Post by Mountain Goat »

While knee-deep in snow and fighting off requests for Christmas and New Year, we were talking to our next-door neighbours in Leysin, who were just about to return to Blighty for 10 days (pre-Christmas).

They're a Brit family, working at a local international school, and wouldn't dream of renting their family home; maybe like most of us. Home exchange is one thing, but renting an up-and-running home for a week or two? No-way.

But they're a family with kids, leaving a chocolate-box chalet for the peak week(s) of the year, surely another family (same size?) could just fit in there perfectly. No-nonsense with the snazzy gadgets and glam accessories we feel necessary to rent our place - just a comfortable, lived-in family home.

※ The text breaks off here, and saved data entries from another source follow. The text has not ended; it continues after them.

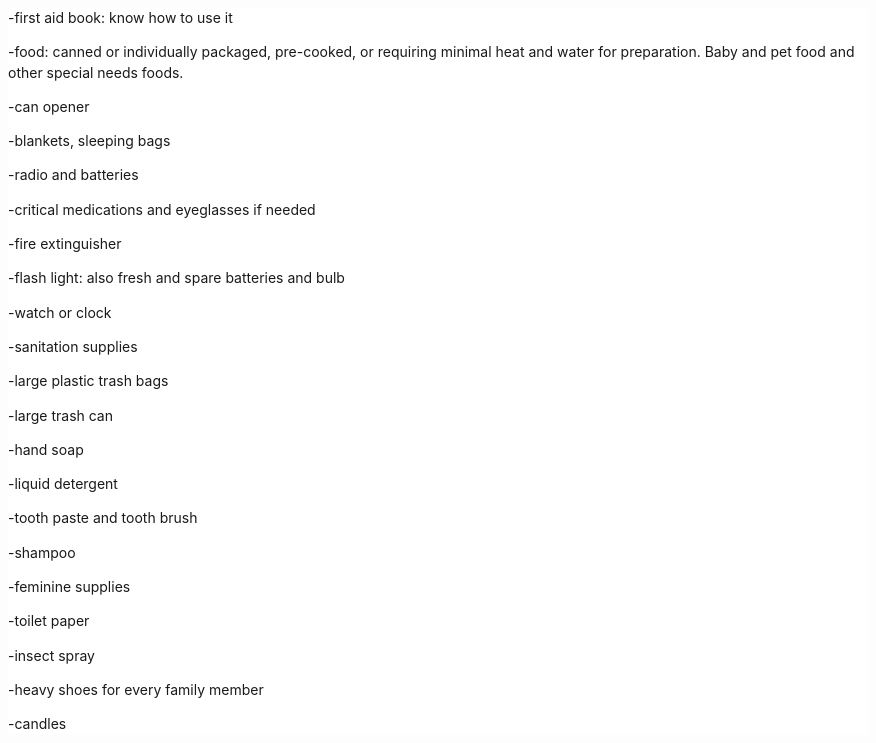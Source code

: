   -first aid book: know how to use it
 </p>
 <p>
  -food: canned or individually packaged, pre-cooked, or requiring minimal heat and water for preparation. Baby and pet food and other special needs foods.
 </p>
 <p>
  -can opener
 </p>
 <p>
  -blankets, sleeping bags
 </p>
 <p>
  -radio and batteries
 </p>
 <p>
  -critical medications and eyeglasses if needed
 </p>
 <p>
  -fire extinguisher
 </p>
 <p>
  -flash light: also fresh and spare batteries and bulb
 </p>
 <p>
  -watch or clock
 </p>
 <p>
  -sanitation supplies
 </p>
 <p>
  -large plastic trash bags
 </p>
 <p>
  -large trash can
 </p>
 <p>
  -hand soap
 </p>
 <p>
  -liquid detergent
 </p>
 <p>
  -tooth paste and tooth brush
 </p>
 <p>
  -shampoo
 </p>
 <p>
  -feminine supplies
 </p>
 <p>
  -toilet paper
 </p>
 <p>
  -insect spray
 </p>
 <p>
  -heavy shoes for every family member
 </p>
 <p>
  -candles
 </p>
 <p>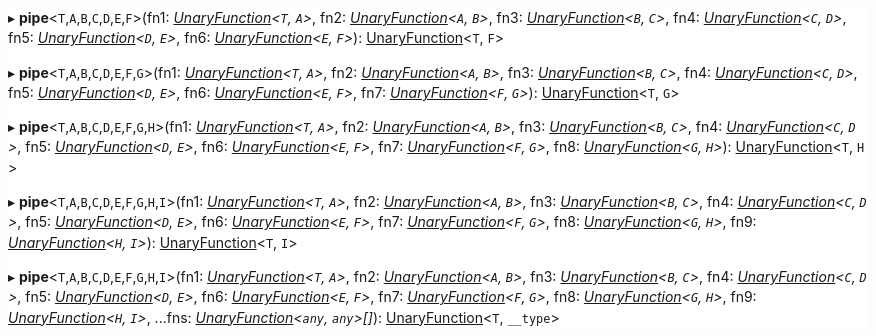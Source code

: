 ▸ **pipe**<`T`,`A`,`B`,`C`,`D`,`E`,`F`>(fn1: *[UnaryFunction](../interfaces/_node_modules_rxjs_src_internal_types_.unaryfunction.md)<`T`, `A`>*, fn2: *[UnaryFunction](../interfaces/_node_modules_rxjs_src_internal_types_.unaryfunction.md)<`A`, `B`>*, fn3: *[UnaryFunction](../interfaces/_node_modules_rxjs_src_internal_types_.unaryfunction.md)<`B`, `C`>*, fn4: *[UnaryFunction](../interfaces/_node_modules_rxjs_src_internal_types_.unaryfunction.md)<`C`, `D`>*, fn5: *[UnaryFunction](../interfaces/_node_modules_rxjs_src_internal_types_.unaryfunction.md)<`D`, `E`>*, fn6: *[UnaryFunction](../interfaces/_node_modules_rxjs_src_internal_types_.unaryfunction.md)<`E`, `F`>*): [UnaryFunction](../interfaces/_node_modules_rxjs_src_internal_types_.unaryfunction.md)<`T`, `F`>

▸ **pipe**<`T`,`A`,`B`,`C`,`D`,`E`,`F`,`G`>(fn1: *[UnaryFunction](../interfaces/_node_modules_rxjs_src_internal_types_.unaryfunction.md)<`T`, `A`>*, fn2: *[UnaryFunction](../interfaces/_node_modules_rxjs_src_internal_types_.unaryfunction.md)<`A`, `B`>*, fn3: *[UnaryFunction](../interfaces/_node_modules_rxjs_src_internal_types_.unaryfunction.md)<`B`, `C`>*, fn4: *[UnaryFunction](../interfaces/_node_modules_rxjs_src_internal_types_.unaryfunction.md)<`C`, `D`>*, fn5: *[UnaryFunction](../interfaces/_node_modules_rxjs_src_internal_types_.unaryfunction.md)<`D`, `E`>*, fn6: *[UnaryFunction](../interfaces/_node_modules_rxjs_src_internal_types_.unaryfunction.md)<`E`, `F`>*, fn7: *[UnaryFunction](../interfaces/_node_modules_rxjs_src_internal_types_.unaryfunction.md)<`F`, `G`>*): [UnaryFunction](../interfaces/_node_modules_rxjs_src_internal_types_.unaryfunction.md)<`T`, `G`>

▸ **pipe**<`T`,`A`,`B`,`C`,`D`,`E`,`F`,`G`,`H`>(fn1: *[UnaryFunction](../interfaces/_node_modules_rxjs_src_internal_types_.unaryfunction.md)<`T`, `A`>*, fn2: *[UnaryFunction](../interfaces/_node_modules_rxjs_src_internal_types_.unaryfunction.md)<`A`, `B`>*, fn3: *[UnaryFunction](../interfaces/_node_modules_rxjs_src_internal_types_.unaryfunction.md)<`B`, `C`>*, fn4: *[UnaryFunction](../interfaces/_node_modules_rxjs_src_internal_types_.unaryfunction.md)<`C`, `D`>*, fn5: *[UnaryFunction](../interfaces/_node_modules_rxjs_src_internal_types_.unaryfunction.md)<`D`, `E`>*, fn6: *[UnaryFunction](../interfaces/_node_modules_rxjs_src_internal_types_.unaryfunction.md)<`E`, `F`>*, fn7: *[UnaryFunction](../interfaces/_node_modules_rxjs_src_internal_types_.unaryfunction.md)<`F`, `G`>*, fn8: *[UnaryFunction](../interfaces/_node_modules_rxjs_src_internal_types_.unaryfunction.md)<`G`, `H`>*): [UnaryFunction](../interfaces/_node_modules_rxjs_src_internal_types_.unaryfunction.md)<`T`, `H`>

▸ **pipe**<`T`,`A`,`B`,`C`,`D`,`E`,`F`,`G`,`H`,`I`>(fn1: *[UnaryFunction](../interfaces/_node_modules_rxjs_src_internal_types_.unaryfunction.md)<`T`, `A`>*, fn2: *[UnaryFunction](../interfaces/_node_modules_rxjs_src_internal_types_.unaryfunction.md)<`A`, `B`>*, fn3: *[UnaryFunction](../interfaces/_node_modules_rxjs_src_internal_types_.unaryfunction.md)<`B`, `C`>*, fn4: *[UnaryFunction](../interfaces/_node_modules_rxjs_src_internal_types_.unaryfunction.md)<`C`, `D`>*, fn5: *[UnaryFunction](../interfaces/_node_modules_rxjs_src_internal_types_.unaryfunction.md)<`D`, `E`>*, fn6: *[UnaryFunction](../interfaces/_node_modules_rxjs_src_internal_types_.unaryfunction.md)<`E`, `F`>*, fn7: *[UnaryFunction](../interfaces/_node_modules_rxjs_src_internal_types_.unaryfunction.md)<`F`, `G`>*, fn8: *[UnaryFunction](../interfaces/_node_modules_rxjs_src_internal_types_.unaryfunction.md)<`G`, `H`>*, fn9: *[UnaryFunction](../interfaces/_node_modules_rxjs_src_internal_types_.unaryfunction.md)<`H`, `I`>*): [UnaryFunction](../interfaces/_node_modules_rxjs_src_internal_types_.unaryfunction.md)<`T`, `I`>

▸ **pipe**<`T`,`A`,`B`,`C`,`D`,`E`,`F`,`G`,`H`,`I`>(fn1: *[UnaryFunction](../interfaces/_node_modules_rxjs_src_internal_types_.unaryfunction.md)<`T`, `A`>*, fn2: *[UnaryFunction](../interfaces/_node_modules_rxjs_src_internal_types_.unaryfunction.md)<`A`, `B`>*, fn3: *[UnaryFunction](../interfaces/_node_modules_rxjs_src_internal_types_.unaryfunction.md)<`B`, `C`>*, fn4: *[UnaryFunction](../interfaces/_node_modules_rxjs_src_internal_types_.unaryfunction.md)<`C`, `D`>*, fn5: *[UnaryFunction](../interfaces/_node_modules_rxjs_src_internal_types_.unaryfunction.md)<`D`, `E`>*, fn6: *[UnaryFunction](../interfaces/_node_modules_rxjs_src_internal_types_.unaryfunction.md)<`E`, `F`>*, fn7: *[UnaryFunction](../interfaces/_node_modules_rxjs_src_internal_types_.unaryfunction.md)<`F`, `G`>*, fn8: *[UnaryFunction](../interfaces/_node_modules_rxjs_src_internal_types_.unaryfunction.md)<`G`, `H`>*, fn9: *[UnaryFunction](../interfaces/_node_modules_rxjs_src_internal_types_.unaryfunction.md)<`H`, `I`>*, ...fns: *[UnaryFunction](../interfaces/_node_modules_rxjs_src_internal_types_.unaryfunction.md)<`any`, `any`>[]*): [UnaryFunction](../interfaces/_node_modules_rxjs_src_internal_types_.unaryfunction.md)<`T`, `__type`>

One's mind turns to who would be interested, and that's where Rocket Rab came to the rescue, valiantly volunteering to look after said home, for a very reasonable rent, and to feed owner's rabbits (who better?) and keep things running in between the occasional venture onto the ski slopes.

I'd like to think it was an almost perfect arrangement, and Rab has to say her bit, but on a wider scale, isn't it something to consider?

Most of us know our neighbours where our rental homes are, and many of these neighbours are away for a week or two a year. It needs a bit of chatting up on both sides, but surely we're in a position to do this?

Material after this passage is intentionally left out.